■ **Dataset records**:
-=-=-

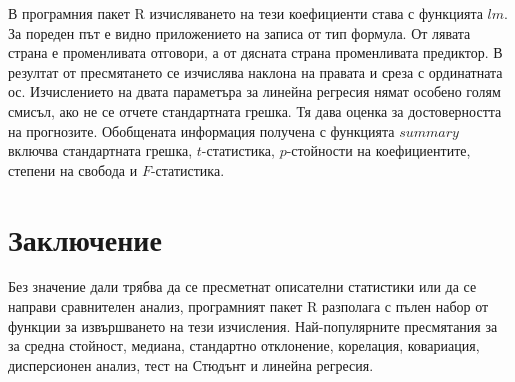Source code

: В програмния пакет R изчисляването на тези коефициенти става с функцията $lm$. За пореден път е видно приложението на записа от тип формула. От лявата страна е променливата отговори, а от дясната страна променливата предиктор. В резултат от пресмятането се изчислява наклона на правата и среза с ординатната ос. Изчислението на двата параметъра за линейна регресия нямат особено голям смисъл, ако не се отчете стандартната грешка. Тя дава оценка за достоверността на прогнозите. Обобщената информация получена с функцията $summary$ включва стандартната грешка, $t$-статистика, $p$-стойности на коефициентите, степени на свобода и $F$-статистика.

\section*{Заключение}

Без значение дали трябва да се пресметнат описателни статистики или да се направи сравнителен анализ, програмният пакет R разполага с пълен набор от функции за извършването на тези изчисления. Най-популярните пресмятания за за средна стойност, медиана, стандартно отклонение, корелация, ковариация, дисперсионен анализ, тест на Стюдънт и линейна регресия. 

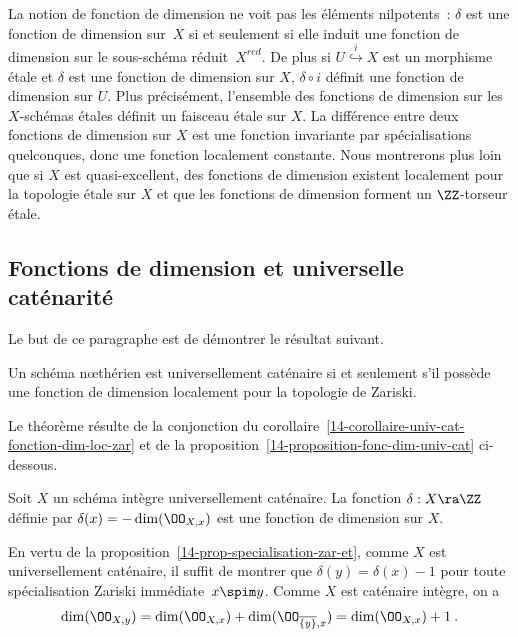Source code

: \documentclass[10pt]{../fichiers-configuration-latex/smfart}
\begin{document}
La notion de fonction de dimension ne voit pas les éléments nilpotents~: $\delta$ est une fonction
de dimension sur~$X$ si et seulement si elle induit une fonction de dimension sur le sous-schéma
réduit~$X^{red}$. De plus si $U \stackrel{i}{\hookrightarrow } X$ est un morphisme étale et $\delta$
est une fonction de dimension sur $X$, $\delta\circ i$ définit une fonction de dimension sur $U$.
Plus précisément, l'ensemble des fonctions de dimension sur les $X$-schémas étales définit un
faisceau étale sur $X$. La différence entre deux fonctions de dimension sur $X$ est une fonction
invariante par spécialisations quelconques, donc une fonction localement constante. Nous montrerons
plus loin que si $X$ est quasi-excellent, des fonctions de dimension existent localement pour la
topologie étale sur $X$ et que les fonctions de dimension forment un $\ZZ$-torseur étale.

\subsection{Fonctions de dimension et universelle caténarité}

Le but de ce paragraphe est de démontrer le résultat suivant.

\begin{theoreme2}[Gabber]\label{14-theoreme-univ-cat-fonction-dim} Un schéma  nœthérien est
universellement caténaire si et seulement s'il possède une fonction de dimension localement pour la
topologie de Zariski.  \end{theoreme2}
 

Le théorème résulte de la conjonction du
corollaire~\ref{14-corollaire-univ-cat-fonction-dim-loc-zar} et de la
proposition~\ref{14-proposition-fonc-dim-univ-cat} ci-dessous. 

\begin{proposition2} \label{14-proposition--codim-fonc-dim} Soit $X$ un schéma intègre
universellement caténaire. La fonction $\delta:X\ra\ZZ$ définie  par $\delta(x)=-\dim(\OO_{X,x})$
est une fonction de dimension sur $X$.  \end{proposition2}

\begin{démo} En vertu de la proposition~\ref{14-prop-specialisation-zar-et}, comme $X$ est
universellement caténaire, il suffit de montrer que $\delta(y) = \delta(x) - 1$ pour toute
spécialisation Zariski immédiate~$x \spim y$. Comme $X$ est caténaire intègre, on a
$$\dim(\OO_{X,y}) = \dim(\OO_{X,x}) + \dim(\OO_{\overline{\{y\} },x}) = \dim(\OO_{X,x}) +1\: .$$
\end{démo}
\end{document}
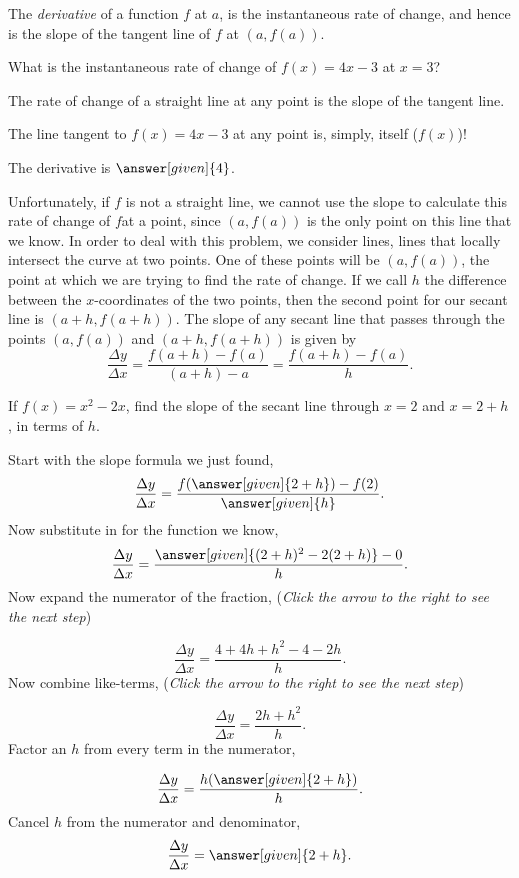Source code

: \documentclass{ximera}
\begin{document}
The \textit{derivative} of a function $f$ at $a$, is the instantaneous
rate of change, and hence is the slope of the tangent line of $f$ at $(a,f(a))$.

\begin{question}
	What is the instantaneous rate of change of $f(x) = 4x-3$ at $x=3$?
	\begin{hint}
		The rate of change  of a straight line at any point is the slope of the tangent line.
        \begin{hint}
	        The line tangent to $f(x) = 4x-3$ at any point is, simply, itself ($f(x)$)!
	    \end{hint}
	\end{hint}

	\begin{prompt}
		The derivative is $\answer[given]{4}$.
	\end{prompt}
\end{question}


Unfortunately, if $f$ is not a straight line, we cannot use the slope
to calculate this rate of change of $f$at a point, since $(a,f(a))$ is the only
point on this line that we know.  In order to deal with this problem,
we consider  lines, lines that locally intersect the curve
at two points.  One of these points will be $(a, f(a))$, the point at
which we are trying to find the rate of change.  If we call $h$ the
difference between the $x$-coordinates of the two points, then the
second point for our secant line is $(a+h, f(a+h))$.  The slope of any
secant line that passes through the points $(a,f(a))$ and $(a+h,
f(a+h))$ is given by
\[
\frac{\Delta y}{\Delta x}=\frac{f(a+h) - f(a)}{(a+h) - a} =
\frac{f(a+h)-f(a)}{h}.
\]

\begin{example}
  If $f(x) = x^2-2x$, find the slope of the secant line through $x=2$ and $x=2+h$, in terms of $h$.
  \begin{explanation}
    Start with the slope formula we just found,
    \[
    \frac{\Delta y}{\Delta x} = \frac{f(\answer[given]{2+h})-f(2)}{\answer[given]{h}}.
    \]
    Now substitute in for the function we know,
    \[
    \frac{\Delta y}{\Delta x} = \frac{\answer[given]{(2+h)^2-2(2+h)} -0}{h}.
    \]
    Now expand the numerator of the fraction, {\color{blue}(\emph{Click the arrow to the right to see the next step})}
    \begin{expandable}
    \[
    \frac{\Delta y}{\Delta x} = \frac{4+4h+h^2-4-2h }{h}.
    \]
    Now combine like-terms, {\color{blue}(\emph{Click the arrow to the right to see the next step})}
    \begin{expandable}
    \[
    \frac{\Delta y}{\Delta x} = \frac{2h+h^2}{h}.
    \]
    Factor an $h$ from every term in the numerator,
    \end{expandable}
    \end{expandable}
    \[
    \frac{\Delta y}{\Delta x} = \frac{h(\answer[given]{2+h})}{h}.
    \]
    Cancel $h$ from the numerator and denominator,
    \[
    \frac{\Delta y}{\Delta x} = \answer[given]{2+h}. 
    \]
  \end{explanation}
\end{example}
\end{document}
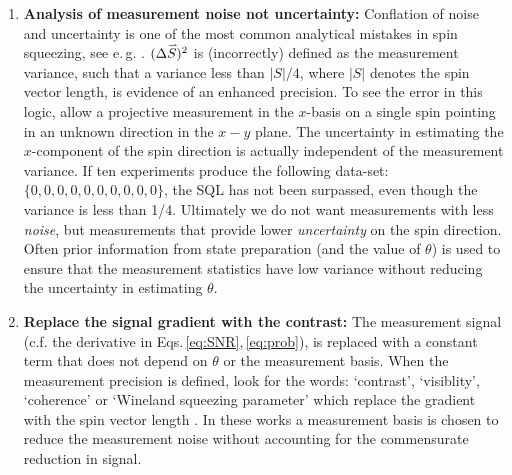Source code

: \documentclass[reqno]{amsart}
\newcommand{\myvec}[1]{\accentset{\rightharpoonup}{#1}}
\begin{document}
\begin{enumerate}
\item \textbf{Analysis of measurement noise not uncertainty:} Conflation of noise and uncertainty is one of the most common analytical mistakes in spin squeezing, see e.\,g. \cite{Orzel2001, Esteve2008, Appel2009, Gross2010, Koschorreck2010, Koschorreck2010a, Leroux2010, LouchetChauvet2010, Riedel2010, SchleierSmith2010, Sewell2012, Cox2016, Hosten2016, Kruse2016, Colombo2022, Greve2022, Malia2022}. $(\Delta \myvec{S})^2$ is (incorrectly) defined as the measurement variance, such that a variance less than $|S|/4$, where $|S|$ denotes the spin vector length, is evidence of an enhanced precision. To see the error in this logic, allow a projective measurement in the $x$-basis on a single spin pointing in an unknown direction in the $x-y$ plane. The uncertainty in estimating the $x$-component of the spin direction is actually independent of the measurement variance. If ten experiments produce the following data-set: $\{0,0,0,0,0,0,0,0,0,0\}$, the SQL has not been surpassed, even though the variance is less than 1/4. Ultimately we do not want measurements with less \emph{noise}, but measurements that provide lower \emph{uncertainty} on the spin direction. Often prior information from state preparation (and the value of $\theta$) is used to ensure that the measurement statistics have low variance without reducing the uncertainty in estimating $\theta$.


\item \textbf{Replace the signal gradient with the contrast:} The measurement signal (c.f. the derivative in Eqs.\,\eqref{eq:SNR},\,\eqref{eq:prob}), is replaced with a constant term that does not depend on $\theta$ or the measurement basis. When the measurement precision is defined, look for the words: `contrast', `visiblity', `coherence' or `Wineland squeezing parameter' which replace the gradient with the spin vector length \cite{Meyer2001, Esteve2008, Gross2010, Leroux2010, Leroux2010a, Riedel2010, Hosten2016, PedrozoPenafiel2020, Malia2020, Malia2022}. In these works a measurement basis is chosen to reduce the measurement noise without accounting for the commensurate reduction in signal.

\end{enumerate}
\end{document}
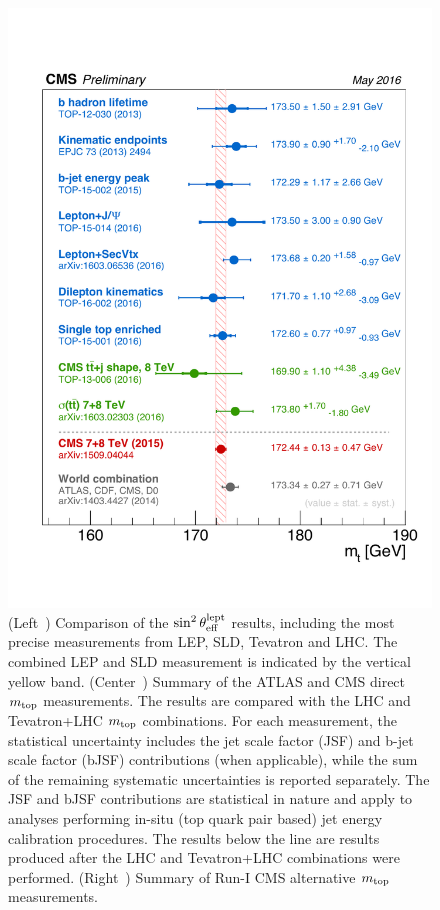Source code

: \documentclass{blois}
\begin{document}
\begin{figure}
\begin{minipage}{0.25\linewidth}
\centerline{\includegraphics[width=1.00\linewidth]{figures/mtopComb_alt1}}
\end{minipage}
\caption[]{(Left~\cite{bib:LHCb-fb-asymmetry}) Comparison of the $\sin^2\theta_{\rm eff}^{\rm lept}$ results, including
the most precise measurements from LEP, SLD, Tevatron and LHC. The combined LEP and
SLD measurement is indicated by the vertical yellow band.
(Center~\cite{bib:LHCTopWG-topMass}) Summary of the ATLAS and CMS direct $m_{\rm top}$ measurements. The
results are compared with the LHC and Tevatron+LHC $m_{\rm top}$ combinations.
For each measurement, the statistical uncertainty includes the jet scale factor
(JSF) and b-jet scale factor (bJSF) contributions (when applicable), while the
sum of the remaining systematic uncertainties is reported separately. The JSF
and bJSF contributions are statistical in nature and apply to analyses performing
in-situ (top quark pair based) jet energy calibration procedures. The results
below the line are results produced after the LHC and Tevatron+LHC combinations
were performed.
(Right~\cite{bib:CMS-topMassAlternative}) Summary of Run-I CMS alternative $m_{\rm top}$ measurements.}
\label{fig:theFigure}
\end{figure}
\end{document}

-=-=-

■ **AIM OF THE TASK**: From the first line of the records through the line containing "Plus précisément, l'ensemble", please output exactly those lines and nothing more, leaving out the pictures.

■ **RESPONSE**:
Source code

: В програмния пакет R изчисляването на тези коефициенти става с функцията $lm$. За пореден път е видно приложението на записа от тип формула. От лявата страна е променливата отговори, а от дясната страна променливата предиктор. В резултат от пресмятането се изчислява наклона на правата и среза с ординатната ос. Изчислението на двата параметъра за линейна регресия нямат особено голям смисъл, ако не се отчете стандартната грешка. Тя дава оценка за достоверността на прогнозите. Обобщената информация получена с функцията $summary$ включва стандартната грешка, $t$-статистика, $p$-стойности на коефициентите, степени на свобода и $F$-статистика.

\section*{Заключение}

Без значение дали трябва да се пресметнат описателни статистики или да се направи сравнителен анализ, програмният пакет R разполага с пълен набор от функции за извършването на тези изчисления. Най-популярните пресмятания за за средна стойност, медиана, стандартно отклонение, корелация, ковариация, дисперсионен анализ, тест на Стюдънт и линейна регресия. 

Source code

: \documentclass[10pt]{../fichiers-configuration-latex/smfart}
\begin{document}
La notion de fonction de dimension ne voit pas les éléments nilpotents~: $\delta$ est une fonction
de dimension sur~$X$ si et seulement si elle induit une fonction de dimension sur le sous-schéma
réduit~$X^{red}$. De plus si $U \stackrel{i}{\hookrightarrow } X$ est un morphisme étale et $\delta$
est une fonction de dimension sur $X$, $\delta\circ i$ définit une fonction de dimension sur $U$.
Plus précisément, l'ensemble des fonctions de dimension sur les $X$-schémas étales définit un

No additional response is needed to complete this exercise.